[Saved data entries]
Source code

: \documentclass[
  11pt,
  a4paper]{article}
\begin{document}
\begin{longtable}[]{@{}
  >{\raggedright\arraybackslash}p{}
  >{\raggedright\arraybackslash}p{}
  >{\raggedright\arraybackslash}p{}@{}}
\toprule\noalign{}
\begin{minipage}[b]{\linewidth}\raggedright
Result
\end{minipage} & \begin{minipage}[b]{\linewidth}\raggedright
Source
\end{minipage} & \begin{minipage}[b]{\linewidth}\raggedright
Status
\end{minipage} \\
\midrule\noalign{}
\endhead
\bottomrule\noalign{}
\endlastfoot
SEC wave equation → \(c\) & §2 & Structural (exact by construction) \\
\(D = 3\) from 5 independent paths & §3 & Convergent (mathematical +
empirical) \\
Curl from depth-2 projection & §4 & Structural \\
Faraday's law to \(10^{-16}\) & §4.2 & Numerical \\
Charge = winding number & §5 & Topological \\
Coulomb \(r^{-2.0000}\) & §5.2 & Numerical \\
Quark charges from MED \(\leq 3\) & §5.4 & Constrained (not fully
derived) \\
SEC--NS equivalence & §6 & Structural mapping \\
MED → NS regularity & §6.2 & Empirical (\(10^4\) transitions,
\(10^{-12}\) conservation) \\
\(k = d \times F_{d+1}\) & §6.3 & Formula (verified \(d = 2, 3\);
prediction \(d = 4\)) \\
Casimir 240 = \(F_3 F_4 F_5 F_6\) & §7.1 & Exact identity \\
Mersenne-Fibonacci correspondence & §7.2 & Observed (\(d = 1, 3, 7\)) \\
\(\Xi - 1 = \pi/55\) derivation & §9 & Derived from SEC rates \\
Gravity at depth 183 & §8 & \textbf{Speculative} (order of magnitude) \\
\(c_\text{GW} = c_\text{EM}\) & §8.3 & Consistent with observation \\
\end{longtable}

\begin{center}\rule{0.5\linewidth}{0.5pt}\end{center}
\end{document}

▸ Exercise description
Lines holding the word "noalign" in the entries above are the ones to pull out. Copy them all.

▸ Response area
\toprule\noalign{}
\midrule\noalign{}
\bottomrule\noalign{}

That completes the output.